Determining Model Size and Training Horizon through Scaling Laws

1. Introduction

How big should the model be, and how long should we train it? This post walks through how to answer that from scaling-law coefficients, with the usual twists: inference budget, limited data, system efficiency.

Three variants come up in practice: pick the compute-optimal size and horizon, go bigger than optimal to squeeze out more accuracy, or go smaller and overtrain it to save on inference.

The framework below handles the whole picture — training budget, inference budget, limited data, intentional repetition. Give it a compute budget and a rough sense of how much inference you’ll serve, and it returns the optimal size and horizon, plus the % compute overhead of deviating from them.

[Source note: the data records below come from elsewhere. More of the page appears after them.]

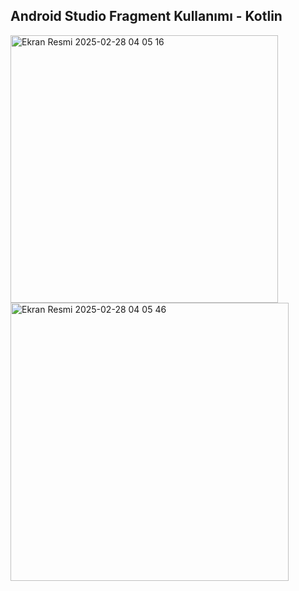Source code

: ## Android Studio Fragment Kullanımı - Kotlin
<img width="428" alt="Ekran Resmi 2025-02-28 04 05 16" src="https://github.com/user-attachments/assets/582db450-8c98-4191-bded-b358c7c56785" />
<img width="445" alt="Ekran Resmi 2025-02-28 04 05 46" src="https://github.com/user-attachments/assets/85318821-1928-4f4a-beed-d6b97e1afaf9" />

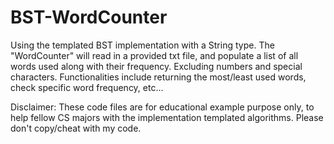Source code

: # BST-WordCounter
Using the templated BST implementation with a String type. The "WordCounter" will read in a provided txt file, and populate a list of all words used along with their frequency. Excluding numbers and special characters. Functionalities include returning the most/least used words, check specific word frequency, etc...

Disclaimer: These code files are for educational example purpose only, to help fellow CS majors with the implementation templated algorithms. Please don't copy/cheat with my code. 
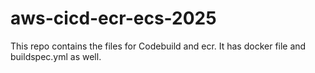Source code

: # aws-cicd-ecr-ecs-2025
This repo contains the files for Codebuild and ecr. It has docker file and buildspec.yml as well. 
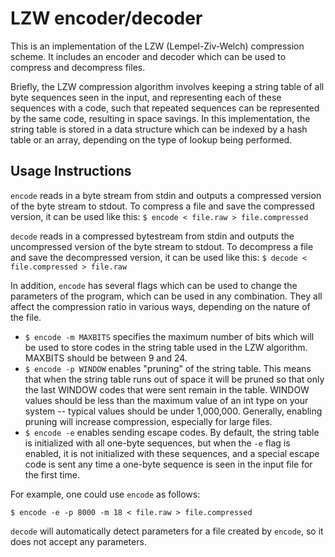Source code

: # LZW encoder/decoder #

This is an implementation of the LZW (Lempel-Ziv-Welch) compression scheme. It includes an encoder and decoder which can be used to compress and decompress files.

Briefly, the LZW compression algorithm involves keeping a string table of all byte sequences seen in the input, and representing each of these sequences with a code, such that repeated sequences can be represented by the same code, resulting in space savings. In this implementation, the string table is stored in a data structure which can be indexed by a hash table or an array, depending on the type of lookup being performed.


## Usage Instructions ##

`encode` reads in a byte stream from stdin and outputs a compressed version of the byte stream to stdout. To compress a file and save the compressed version, it can be used like this:
`$ encode < file.raw > file.compressed`

`decode` reads in a compressed bytestream from stdin and outputs the uncompressed version of the byte stream to stdout. To decompress a file and save the decompressed version, it can be used like this:
`$ decode < file.compressed > file.raw`

In addition, `encode` has several flags which can be used to change the parameters of the program, which can be used in any combination. They all affect the compression ratio in various ways, depending on the nature of the file.

- `$ encode -m MAXBITS` specifies the maximum number of bits which will be used to store codes in the string table used in the LZW algorithm. MAXBITS should be between 9 and 24.
- `$ encode -p WINDOW` enables "pruning" of the string table. This means that when the string table runs out of space it will be pruned so that only the last WINDOW codes that were sent remain in the table. WINDOW values should be less than the maximum value of an int type on your system -- typical values should be under 1,000,000. Generally, enabling pruning will increase compression, especially for large files.
- `$ encode -e` enables sending escape codes. By default, the string table is initialized with all one-byte sequences, but when the `-e` flag is enabled, it is not initialized with these sequences, and a special escape code is sent any time a one-byte sequence is seen in the input file for the first time.

For example, one could use `encode` as follows:

`$ encode -e -p 8000 -m 18 < file.raw > file.compressed`

`decode` will automatically detect parameters for a file created by `encode`, so it does not accept any parameters.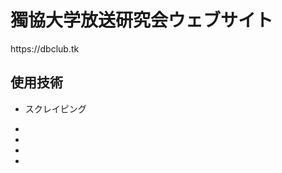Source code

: <h1>獨協大学放送研究会ウェブサイト</h1>
https://dbclub.tk

<h2>使用技術</h2>
<ul>
  <li>スクレイピング</li>
  <p></p>
  <li></li>
  <li></li>
  <li></li>
  <li></li>
</ul>
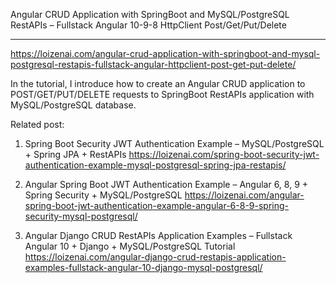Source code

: Angular CRUD Application with SpringBoot and MySQL/PostgreSQL RestAPIs – Fullstack Angular 10-9-8 HttpClient Post/Get/Put/Delete
***
https://loizenai.com/angular-crud-application-with-springboot-and-mysql-postgresql-restapis-fullstack-angular-httpclient-post-get-put-delete/

In the tutorial, I introduce how to create an Angular CRUD application to POST/GET/PUT/DELETE requests to SpringBoot RestAPIs application with MySQL/PostgreSQL database.

Related post:
1. Spring Boot Security JWT Authentication Example – MySQL/PostgreSQL + Spring JPA + RestAPIs
https://loizenai.com/spring-boot-security-jwt-authentication-example-mysql-postgresql-spring-jpa-restapis/

2. Angular Spring Boot JWT Authentication Example – Angular 6, 8, 9 + Spring Security + MySQL/PostgreSQL 
https://loizenai.com/angular-spring-boot-jwt-authentication-example-angular-6-8-9-spring-security-mysql-postgresql/

3. Angular Django CRUD RestAPIs Application Examples – Fullstack Angular 10 + Django + MySQL/PostgreSQL Tutorial
https://loizenai.com/angular-django-crud-restapis-application-examples-fullstack-angular-10-django-mysql-postgresql/
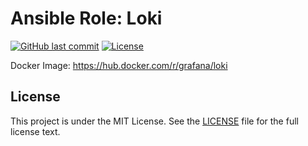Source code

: # Ansible Role: Loki

[![GitHub last commit](https://img.shields.io/github/last-commit/ursinn-ansible/role-loki?logo=github&style=for-the-badge)](https://github.com/ursinn-ansible/role-loki/commits)
[![License](https://img.shields.io/github/license/ursinn-ansible/role-loki?style=for-the-badge)](https://github.com/ursinn-ansible/role-loki/blob/main/LICENSE)

Docker Image: https://hub.docker.com/r/grafana/loki

## License

This project is under the MIT License. See the [LICENSE](https://github.com/ursinn-ansible/role-loki/blob/main/LICENSE) file for the full license text.
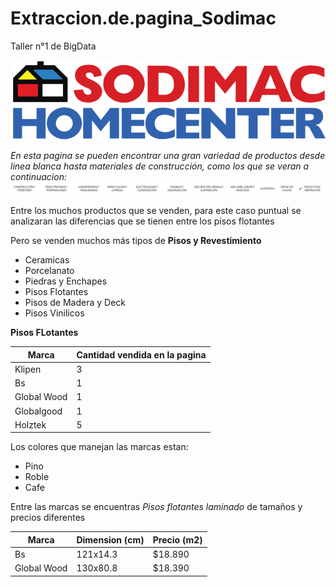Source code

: # Extraccion.de.pagina_Sodimac
Taller n°1 de BigData

![Imagen.de.Sodimac](https://github.com/CamiloLG/Extracci-n.de.p-gina_Sodimac/blob/main/Logo_Homecenter_Sodimac.png)

*En esta pagina se pueden encontrar una gran variedad de productos desde linea blanca hasta materiales de construcción, como los que se veran a continuacion:*
![Ventas.Sodimac](https://github.com/CamiloLG/Extracci-n.de.p-gina_Sodimac/blob/main/Cosas%20para%20vender.png)

Entre los muchos productos que se venden, para este caso puntual se analizaran las diferencias que se tienen entre los pisos flotantes

Pero se venden muchos más tipos de **Pisos y Revestimiento**

- Ceramicas
- Porcelanato
- Piedras y Enchapes
- Pisos Flotantes
- Pisos de Madera y Deck
- Pisos Vinilicos

**Pisos FLotantes**

| Marca | Cantidad vendida en la pagina |
| ------ | ----- |
| Klipen | 3 |
| Bs | 1 |
| Global Wood | 1 |
| Globalgood | 1 |
| Holztek | 5 |

Los colores que manejan las marcas estan:

- Pino 
- Roble
- Cafe 

Entre las marcas se encuentras *Pisos flotantes laminado* de tamaños y precios diferentes

| Marca | Dimension (cm)| Precio (m2) |
| ----- | ----- | ----- |
| Bs | 121x14.3 | $18.890 |
| Global Wood | 130x80.8 | $18.390 |

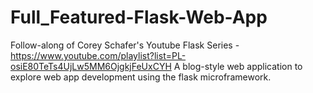 # Full_Featured-Flask-Web-App
Follow-along of Corey Schafer's Youtube Flask Series - https://www.youtube.com/playlist?list=PL-osiE80TeTs4UjLw5MM6OjgkjFeUxCYH
A blog-style web application to explore web app development using the flask microframework.
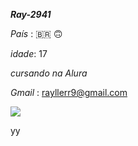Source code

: 


**_Ray-2941_** 


_País_ : 🇧🇷 🙃

_idade_: 17

_cursando na Alura_

_Gmail_ : rayllerr9@gmail.com


![](![image](https://github.com/Ray-2941/Ray-2941/assets/173472338/2f527621-d661-41be-88f4-5f3433ed50f4)
 )




yy
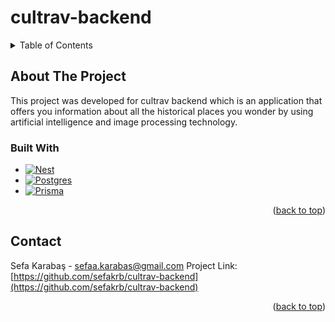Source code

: # cultrav-backend


<!-- TABLE OF CONTENTS -->
<details name="readme-top">
  <summary>Table of Contents</summary>
  <ol>
    <li>
        <a href="#built-with">Built With</a>
    <li><a href="#contact">Contact</a></li>
  </ol>
</details>


## About The Project

  This project was developed for cultrav backend which is an application that offers you information about all the historical places you wonder by using artificial intelligence and image processing technology.


### Built With

* [![Nest][Nest.js]][Nest-url]
* [![Postgres][Postgres]][Postgres-url]
* [![Prisma][Prisma]][Prisma-url]


<p align="right">(<a href="#readme-top">back to top</a>)</p>

## Contact

Sefa Karabaş - sefaa.karabas@gmail.com
Project Link: [https://github.com/sefakrb/cultrav-backend](https://github.com/sefakrb/cultrav-backend)

<p align="right">(<a href="#readme-top">back to top</a>)</p>

<!-- MARKDOWN LINKS & IMAGES -->
<!-- https://www.markdownguide.org/basic-syntax/#reference-style-links -->
[Nest.js]: https://img.shields.io/badge/nestjs-%23E0234E.svg?style=for-the-badge&logo=nestjs&logoColor=white
[Nest-url]: https://nestjs.com/
[Postgres]: https://img.shields.io/badge/postgres-%23316192.svg?style=for-the-badge&logo=postgresql&logoColor=white
[Postgres-url]: https://www.postgresql.org/
[Prisma]: https://img.shields.io/badge/Prisma-3982CE?style=for-the-badge&logo=Prisma&logoColor=white
[Prisma-url]: https://www.prisma.io/
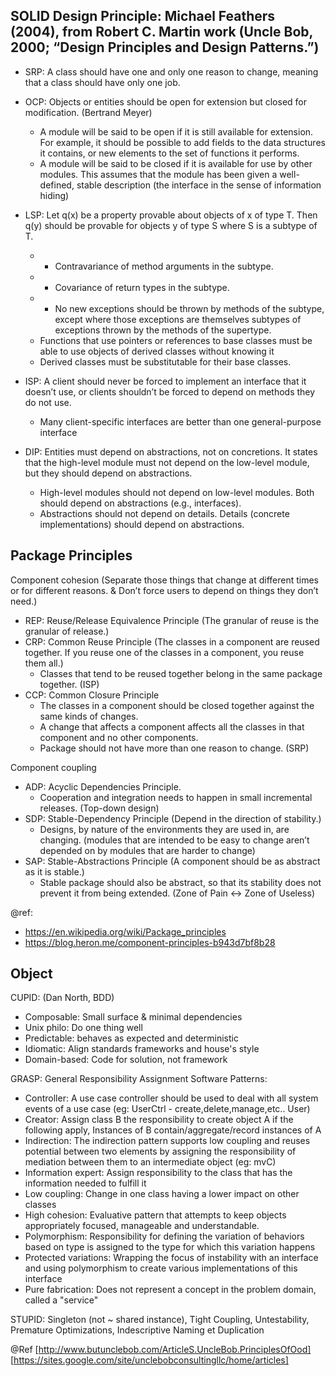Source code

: ## SOLID Design Principle: Michael Feathers (2004), from Robert C. Martin work (Uncle Bob, 2000; “Design Principles and Design Patterns.”)   
* SRP: A class should have one and only one reason to change, meaning that a class should have only one job.  
* OCP: Objects or entities should be open for extension but closed for modification. (Bertrand Meyer)
  - A module will be said to be open if it is still available for extension. For example, it should be possible to add fields to the data structures it contains, or new elements to the set of functions it performs.
  - A module will be said to be closed if it is available for use by other modules. This assumes that the module has been given a well-defined, stable description (the interface in the sense of information hiding)

* LSP: Let q(x) be a property provable about objects of x of type T. Then q(y) should be provable for objects y of type S where S is a subtype of T.  
    + + Contravariance of method arguments in the subtype.
    + + Covariance of return types in the subtype.
    + + No new exceptions should be thrown by methods of the subtype, except where those exceptions are themselves subtypes of exceptions thrown by the methods of the supertype.
  - Functions that use pointers or references to base classes must be able to use objects of derived classes without knowing it
  - Derived classes must be substitutable for their base classes.
* ISP: A client should never be forced to implement an interface that it doesn’t use, or clients shouldn’t be forced to depend on methods they do not use.  
  - Many client-specific interfaces are better than one general-purpose interface
* DIP: Entities must depend on abstractions, not on concretions. It states that the high-level module must not depend on the low-level module, but they should depend on abstractions.
  - High-level modules should not depend on low-level modules. Both should depend on abstractions (e.g., interfaces).
  - Abstractions should not depend on details. Details (concrete implementations) should depend on abstractions.

## Package Principles   
Component cohesion (Separate those things that change at different times or for different reasons. & Don’t force users to depend on things they don’t need.)
- REP: Reuse/Release Equivalence Principle (The granular of reuse is the granular of release.)
- CRP: Common Reuse Principle (The classes in a component are reused together. If you reuse one of the classes in a component, you reuse them all.)
  + Classes that tend to be reused together belong in the same package together. (ISP) 
- CCP: Common Closure Principle 
  * The classes in a component should be closed together against the same kinds of changes. 
  * A change that affects a component affects all the classes in that component and no other components.
  * Package should not have more than one reason to change. (SRP)  
  
Component coupling
- ADP: Acyclic Dependencies Principle. 
  + Cooperation and integration needs to happen in small incremental releases. (Top-down design)
- SDP: Stable-Dependency Principle (Depend in the direction of stability.) 
  + Designs, by nature of the environments they are used in, are changing. (modules that are intended to be easy to change aren’t depended on by modules that are harder to change)
- SAP: Stable-Abstractions Principle (A component should be as abstract as it is stable.) 
  + Stable package should also be abstract, so that its stability does not prevent it from being extended. (Zone of Pain <-> Zone of Useless)

@ref: 
- https://en.wikipedia.org/wiki/Package_principles
- https://blog.heron.me/component-principles-b943d7bf8b28

## Object
CUPID: (Dan North, BDD)   
* Composable: Small surface & minimal dependencies    
* Unix philo: Do one thing well   
* Predictable: behaves as expected and deterministic  
* Idiomatic: Align standards frameworks and house's style    
* Domain-based: Code for solution, not framework    

GRASP: General Responsibility Assignment Software Patterns: 
- Controller: A use case controller should be used to deal with all system events of a use case (eg: UserCtrl - create,delete,manage,etc.. User) 
- Creator: Assign class B the responsibility to create object A if the following apply, Instances of B contain/aggregate/record instances of A
- Indirection: The indirection pattern supports low coupling and reuses potential between two elements by assigning the responsibility of mediation between them to an intermediate object (eg: mvC)
- Information expert: Assign responsibility to the class that has the information needed to fulfill it
- Low coupling: Change in one class having a lower impact on other classes
- High cohesion: Evaluative pattern that attempts to keep objects appropriately focused, manageable and understandable.
- Polymorphism: Responsibility for defining the variation of behaviors based on type is assigned to the type for which this variation happens
- Protected variations: Wrapping the focus of instability with an interface and using polymorphism to create various implementations of this interface
- Pure fabrication: Does not represent a concept in the problem domain, called a "service"

STUPID: Singleton (not ~ shared instance), Tight Coupling, Untestability, Premature Optimizations, Indescriptive Naming et Duplication

@Ref
[http://www.butunclebob.com/ArticleS.UncleBob.PrinciplesOfOod]  
[https://sites.google.com/site/unclebobconsultingllc/home/articles]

1.1. Problem formulation and notation

The approach builds on top of the scaling laws of the model family from Chinchilla. We define the variables as:

$N$ : Number of model parameters (model size).
$D$ : Number of training tokens (total tokens processed during training, i.e. training steps times batch size).
$C_{\text{train}}$ : Available training compute budget, measured in floating point operations (FLOPs) or an equivalent unit. This constrains how large $N$ and $D$ can be (since more parameters or more tokens both consume more compute).
$M$ : Projected number of inference tokens the model will serve in its lifetime (how much traffic the model will serve in its lifetime; for example, if we expect ~1 billion queries with an average of 1000 tokens each, $M = 10^{12}$ tokens).
$D_c$ : Number of unique tokens in the available training corpus (the size of the dataset). If $D > D_c$ , it means the dataset will be repeated to supply that many training tokens.
Loss function $L(N, D)$ : A proxy for model quality after training, given by the scaling law. Lower loss corresponds to a better model. We will use a parametric form informed by the Chinchilla paper:

L(N, D) = A N^{-\alpha} + B D^{-\beta} + E

where $A$ , $\alpha$ , $B$ , $\beta$ , $E$ are the scaling laws coefficients that are determined by data and model architecture. This equation encapsulates the empirically observed power-law improvement as model and data scale, with $E$ representing the irreducible loss (approached as $N, D \to \infty$ ).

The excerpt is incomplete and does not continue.